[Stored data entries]

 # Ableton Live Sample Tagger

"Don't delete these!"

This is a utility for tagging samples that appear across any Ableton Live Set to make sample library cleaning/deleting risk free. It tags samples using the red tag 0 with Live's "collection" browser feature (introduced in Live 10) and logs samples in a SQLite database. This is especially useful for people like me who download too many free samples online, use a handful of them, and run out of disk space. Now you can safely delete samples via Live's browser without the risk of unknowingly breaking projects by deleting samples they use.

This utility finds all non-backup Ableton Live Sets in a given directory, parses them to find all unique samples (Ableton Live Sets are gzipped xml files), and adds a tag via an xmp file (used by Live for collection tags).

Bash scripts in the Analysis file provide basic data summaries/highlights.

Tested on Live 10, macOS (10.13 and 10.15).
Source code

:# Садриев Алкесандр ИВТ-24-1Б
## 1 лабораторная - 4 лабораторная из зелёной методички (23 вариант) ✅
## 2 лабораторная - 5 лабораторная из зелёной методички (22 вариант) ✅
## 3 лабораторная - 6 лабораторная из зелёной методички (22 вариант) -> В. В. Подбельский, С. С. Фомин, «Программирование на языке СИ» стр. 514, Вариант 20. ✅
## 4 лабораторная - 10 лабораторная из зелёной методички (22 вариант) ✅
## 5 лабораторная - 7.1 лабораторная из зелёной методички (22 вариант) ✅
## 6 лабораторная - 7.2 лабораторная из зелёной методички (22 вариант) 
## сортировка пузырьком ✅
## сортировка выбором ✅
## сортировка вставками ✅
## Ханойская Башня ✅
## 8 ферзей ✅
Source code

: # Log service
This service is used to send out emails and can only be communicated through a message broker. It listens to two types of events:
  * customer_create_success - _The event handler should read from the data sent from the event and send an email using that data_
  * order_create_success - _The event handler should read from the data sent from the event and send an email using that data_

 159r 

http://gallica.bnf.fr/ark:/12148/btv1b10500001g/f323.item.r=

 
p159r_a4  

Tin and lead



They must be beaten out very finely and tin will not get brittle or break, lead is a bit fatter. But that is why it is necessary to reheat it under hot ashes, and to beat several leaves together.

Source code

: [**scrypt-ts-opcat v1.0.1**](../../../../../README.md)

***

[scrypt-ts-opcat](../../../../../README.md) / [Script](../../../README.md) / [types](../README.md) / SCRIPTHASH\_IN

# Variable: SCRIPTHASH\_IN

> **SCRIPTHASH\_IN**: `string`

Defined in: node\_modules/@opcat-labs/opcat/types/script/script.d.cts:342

## TASK PROMPT
Output every record above, exactly as written.

## TASK OUTPUT
 # Ableton Live Sample Tagger

"Don't delete these!"

This is a utility for tagging samples that appear across any Ableton Live Set to make sample library cleaning/deleting risk free. It tags samples using the red tag 0 with Live's "collection" browser feature (introduced in Live 10) and logs samples in a SQLite database. This is especially useful for people like me who download too many free samples online, use a handful of them, and run out of disk space. Now you can safely delete samples via Live's browser without the risk of unknowingly breaking projects by deleting samples they use.

This utility finds all non-backup Ableton Live Sets in a given directory, parses them to find all unique samples (Ableton Live Sets are gzipped xml files), and adds a tag via an xmp file (used by Live for collection tags).

Bash scripts in the Analysis file provide basic data summaries/highlights.

Tested on Live 10, macOS (10.13 and 10.15).
Source code

:# Садриев Алкесандр ИВТ-24-1Б
## 1 лабораторная - 4 лабораторная из зелёной методички (23 вариант) ✅
## 2 лабораторная - 5 лабораторная из зелёной методички (22 вариант) ✅
## 3 лабораторная - 6 лабораторная из зелёной методички (22 вариант) -> В. В. Подбельский, С. С. Фомин, «Программирование на языке СИ» стр. 514, Вариант 20. ✅
## 4 лабораторная - 10 лабораторная из зелёной методички (22 вариант) ✅
## 5 лабораторная - 7.1 лабораторная из зелёной методички (22 вариант) ✅
## 6 лабораторная - 7.2 лабораторная из зелёной методички (22 вариант) 
## сортировка пузырьком ✅
## сортировка выбором ✅
## сортировка вставками ✅
## Ханойская Башня ✅
## 8 ферзей ✅
Source code

: # Log service
This service is used to send out emails and can only be communicated through a message broker. It listens to two types of events:
  * customer_create_success - _The event handler should read from the data sent from the event and send an email using that data_
  * order_create_success - _The event handler should read from the data sent from the event and send an email using that data_

 159r 

http://gallica.bnf.fr/ark:/12148/btv1b10500001g/f323.item.r=

 
p159r_a4  

Tin and lead



They must be beaten out very finely and tin will not get brittle or break, lead is a bit fatter. But that is why it is necessary to reheat it under hot ashes, and to beat several leaves together.

Source code

: [**scrypt-ts-opcat v1.0.1**](../../../../../README.md)

***

[scrypt-ts-opcat](../../../../../README.md) / [Script](../../../README.md) / [types](../README.md) / SCRIPTHASH\_IN

# Variable: SCRIPTHASH\_IN

> **SCRIPTHASH\_IN**: `string`

Defined in: node\_modules/@opcat-labs/opcat/types/script/script.d.cts:342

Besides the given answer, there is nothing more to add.